About this exercise:
Each line in these records that contains "encoder" counts once. Give the number only.
Segment Start: Provided data
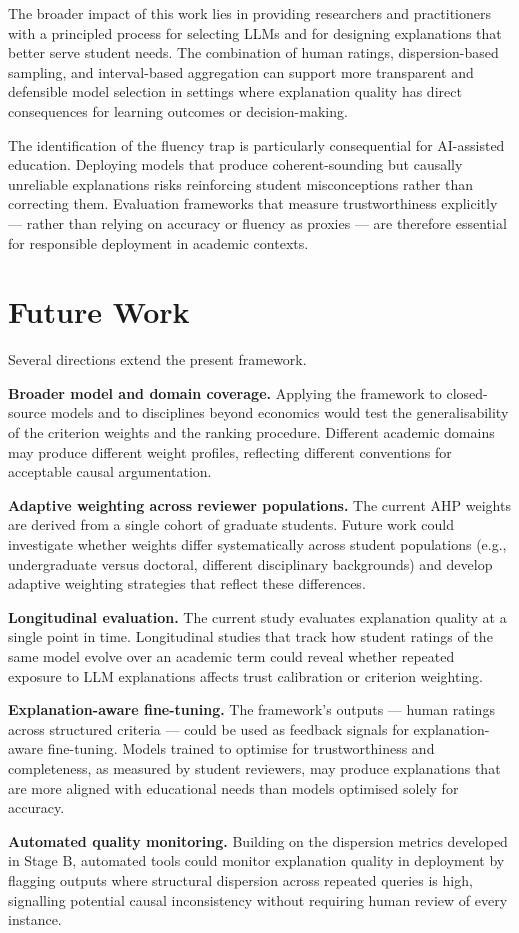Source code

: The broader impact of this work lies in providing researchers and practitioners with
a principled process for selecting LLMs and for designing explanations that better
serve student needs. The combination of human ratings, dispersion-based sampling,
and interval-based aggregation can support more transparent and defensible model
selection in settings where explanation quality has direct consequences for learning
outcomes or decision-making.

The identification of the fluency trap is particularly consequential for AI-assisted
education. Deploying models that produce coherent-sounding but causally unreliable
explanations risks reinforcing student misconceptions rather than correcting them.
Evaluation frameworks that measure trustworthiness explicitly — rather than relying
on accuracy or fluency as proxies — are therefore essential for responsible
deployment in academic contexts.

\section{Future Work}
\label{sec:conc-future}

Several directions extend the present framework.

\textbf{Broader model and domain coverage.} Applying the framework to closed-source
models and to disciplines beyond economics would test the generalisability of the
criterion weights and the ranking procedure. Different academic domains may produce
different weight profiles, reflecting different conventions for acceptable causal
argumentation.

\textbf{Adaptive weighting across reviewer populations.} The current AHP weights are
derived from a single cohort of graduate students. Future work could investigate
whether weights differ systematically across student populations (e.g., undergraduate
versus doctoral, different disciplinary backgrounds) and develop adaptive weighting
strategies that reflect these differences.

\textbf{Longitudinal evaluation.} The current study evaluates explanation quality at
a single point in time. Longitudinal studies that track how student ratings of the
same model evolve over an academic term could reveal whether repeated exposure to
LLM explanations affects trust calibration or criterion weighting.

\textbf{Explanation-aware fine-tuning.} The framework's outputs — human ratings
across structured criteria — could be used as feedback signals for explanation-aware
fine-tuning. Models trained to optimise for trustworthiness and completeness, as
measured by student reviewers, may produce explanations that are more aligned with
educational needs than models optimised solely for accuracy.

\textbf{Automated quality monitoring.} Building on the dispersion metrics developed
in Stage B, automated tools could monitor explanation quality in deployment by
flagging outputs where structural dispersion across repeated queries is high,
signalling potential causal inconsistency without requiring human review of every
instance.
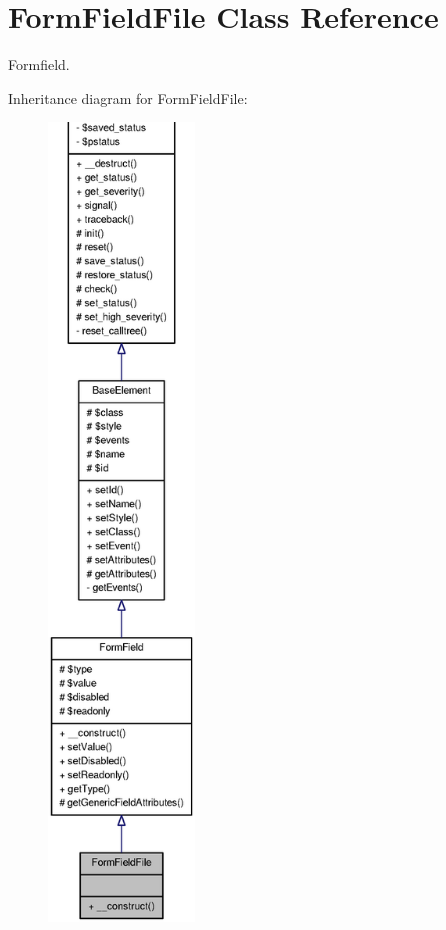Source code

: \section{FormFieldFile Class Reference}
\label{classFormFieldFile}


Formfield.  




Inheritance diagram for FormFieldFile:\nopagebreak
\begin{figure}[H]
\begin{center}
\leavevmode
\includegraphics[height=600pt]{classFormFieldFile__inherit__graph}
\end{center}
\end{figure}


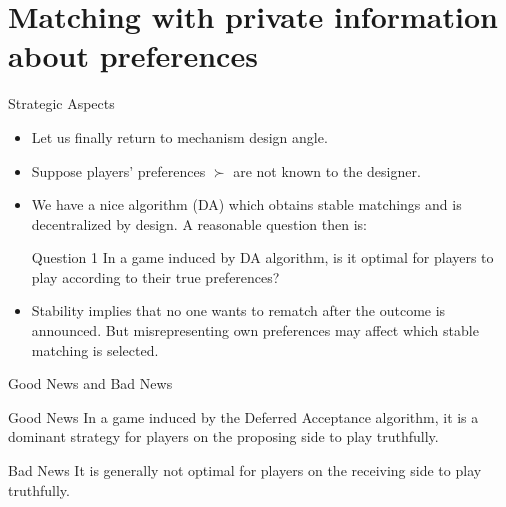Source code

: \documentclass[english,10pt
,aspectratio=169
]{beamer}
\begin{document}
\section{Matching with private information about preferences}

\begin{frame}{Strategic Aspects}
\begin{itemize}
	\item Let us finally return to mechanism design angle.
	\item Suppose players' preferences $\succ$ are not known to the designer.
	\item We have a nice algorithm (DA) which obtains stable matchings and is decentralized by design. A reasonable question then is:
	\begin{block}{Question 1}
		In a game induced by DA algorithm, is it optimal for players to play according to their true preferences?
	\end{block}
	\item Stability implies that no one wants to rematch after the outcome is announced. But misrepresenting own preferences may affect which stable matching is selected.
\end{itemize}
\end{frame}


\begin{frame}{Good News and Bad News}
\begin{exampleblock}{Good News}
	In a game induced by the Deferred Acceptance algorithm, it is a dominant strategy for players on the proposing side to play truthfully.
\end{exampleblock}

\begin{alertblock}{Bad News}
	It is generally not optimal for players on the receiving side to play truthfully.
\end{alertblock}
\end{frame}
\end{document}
Segment End: Provided data
Segment Start: Provided data
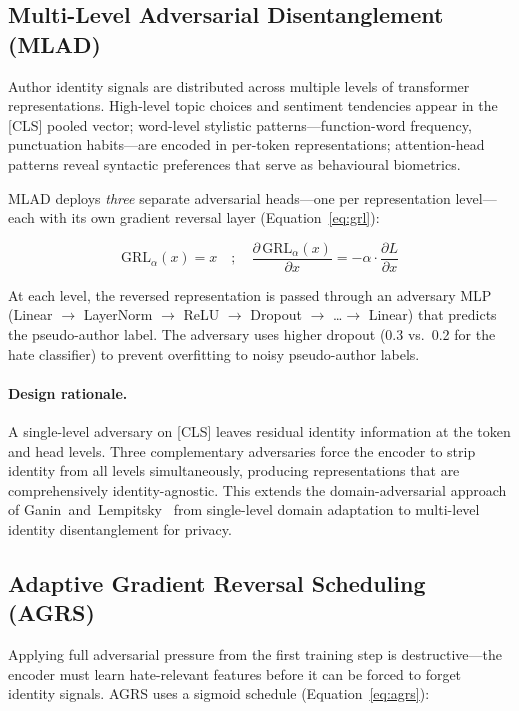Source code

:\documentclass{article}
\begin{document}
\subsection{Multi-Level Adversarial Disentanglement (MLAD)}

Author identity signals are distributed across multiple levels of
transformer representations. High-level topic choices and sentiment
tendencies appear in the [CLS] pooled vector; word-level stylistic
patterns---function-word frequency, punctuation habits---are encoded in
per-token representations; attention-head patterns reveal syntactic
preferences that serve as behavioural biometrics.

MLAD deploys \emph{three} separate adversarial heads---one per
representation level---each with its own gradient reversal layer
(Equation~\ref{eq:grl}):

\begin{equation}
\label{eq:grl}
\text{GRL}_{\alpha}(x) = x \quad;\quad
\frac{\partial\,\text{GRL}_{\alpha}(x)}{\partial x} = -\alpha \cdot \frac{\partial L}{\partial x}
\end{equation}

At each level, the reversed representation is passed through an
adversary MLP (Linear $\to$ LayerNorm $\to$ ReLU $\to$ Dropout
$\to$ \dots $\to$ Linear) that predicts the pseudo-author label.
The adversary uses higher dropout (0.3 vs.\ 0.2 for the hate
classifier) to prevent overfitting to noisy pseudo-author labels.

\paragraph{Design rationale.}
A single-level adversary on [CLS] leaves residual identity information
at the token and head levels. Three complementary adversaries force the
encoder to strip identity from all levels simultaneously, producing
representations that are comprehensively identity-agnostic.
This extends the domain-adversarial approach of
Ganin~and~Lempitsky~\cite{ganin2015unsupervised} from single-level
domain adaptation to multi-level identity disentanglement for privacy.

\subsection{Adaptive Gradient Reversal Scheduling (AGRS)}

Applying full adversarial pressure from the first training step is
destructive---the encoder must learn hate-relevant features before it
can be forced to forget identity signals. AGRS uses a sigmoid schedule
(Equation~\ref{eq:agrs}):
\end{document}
Segment End: Provided data
Segment Start: Provided data
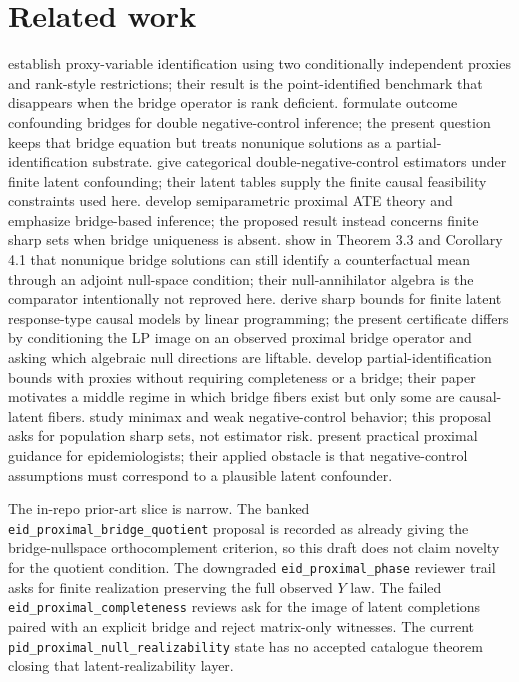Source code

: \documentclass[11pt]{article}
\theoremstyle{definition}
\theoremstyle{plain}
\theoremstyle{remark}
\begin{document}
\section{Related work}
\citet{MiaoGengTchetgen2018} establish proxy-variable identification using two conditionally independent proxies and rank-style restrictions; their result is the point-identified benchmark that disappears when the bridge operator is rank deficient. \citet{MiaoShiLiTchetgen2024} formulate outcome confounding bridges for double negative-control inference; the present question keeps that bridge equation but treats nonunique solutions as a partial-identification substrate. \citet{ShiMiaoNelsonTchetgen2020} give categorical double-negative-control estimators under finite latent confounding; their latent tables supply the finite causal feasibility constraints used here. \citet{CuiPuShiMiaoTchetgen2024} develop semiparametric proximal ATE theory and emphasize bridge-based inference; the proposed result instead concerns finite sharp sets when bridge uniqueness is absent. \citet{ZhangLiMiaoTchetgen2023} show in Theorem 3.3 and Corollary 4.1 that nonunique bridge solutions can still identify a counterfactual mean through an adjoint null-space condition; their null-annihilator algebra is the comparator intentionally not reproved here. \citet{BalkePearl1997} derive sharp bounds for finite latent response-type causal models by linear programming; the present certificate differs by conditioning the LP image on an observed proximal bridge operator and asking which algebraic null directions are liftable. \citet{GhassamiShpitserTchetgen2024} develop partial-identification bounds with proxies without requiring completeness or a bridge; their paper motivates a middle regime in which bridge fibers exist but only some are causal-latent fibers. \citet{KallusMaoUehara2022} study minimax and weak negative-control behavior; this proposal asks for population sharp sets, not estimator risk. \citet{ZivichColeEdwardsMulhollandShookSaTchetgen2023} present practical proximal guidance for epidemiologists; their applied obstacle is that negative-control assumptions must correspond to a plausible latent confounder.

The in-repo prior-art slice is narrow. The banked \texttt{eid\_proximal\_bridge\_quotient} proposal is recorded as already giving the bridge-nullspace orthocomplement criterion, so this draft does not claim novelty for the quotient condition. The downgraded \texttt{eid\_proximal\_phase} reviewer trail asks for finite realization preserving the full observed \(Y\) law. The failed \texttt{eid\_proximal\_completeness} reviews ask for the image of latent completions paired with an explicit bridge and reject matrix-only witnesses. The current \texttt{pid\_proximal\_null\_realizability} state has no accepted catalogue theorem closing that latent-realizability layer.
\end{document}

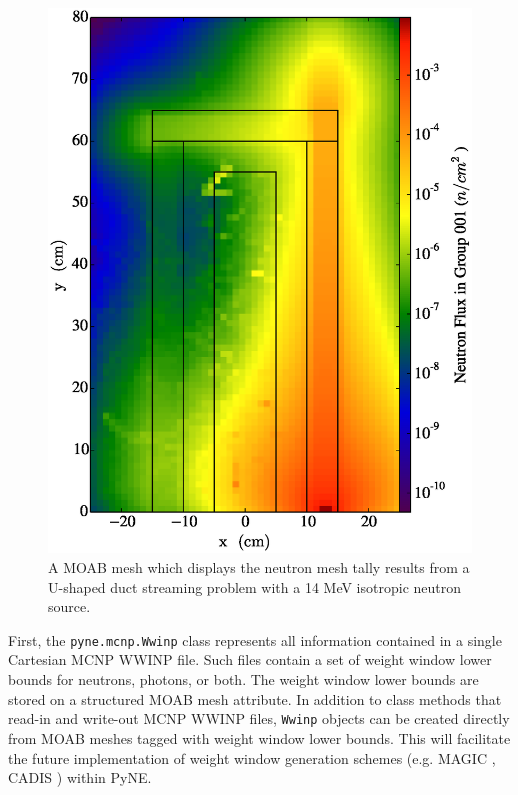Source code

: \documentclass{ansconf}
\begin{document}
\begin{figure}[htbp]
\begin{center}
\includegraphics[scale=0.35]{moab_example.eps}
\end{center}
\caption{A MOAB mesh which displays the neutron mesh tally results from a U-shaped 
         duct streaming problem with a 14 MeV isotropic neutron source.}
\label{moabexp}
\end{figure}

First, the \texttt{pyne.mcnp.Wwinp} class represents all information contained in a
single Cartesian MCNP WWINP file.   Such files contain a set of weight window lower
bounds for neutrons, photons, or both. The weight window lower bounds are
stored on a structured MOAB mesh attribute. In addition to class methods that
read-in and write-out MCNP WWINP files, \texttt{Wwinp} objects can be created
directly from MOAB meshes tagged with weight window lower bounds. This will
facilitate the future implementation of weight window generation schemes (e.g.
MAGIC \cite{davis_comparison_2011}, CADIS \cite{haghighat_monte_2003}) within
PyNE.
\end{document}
Segment End: Provided data
Output for this exercise:
2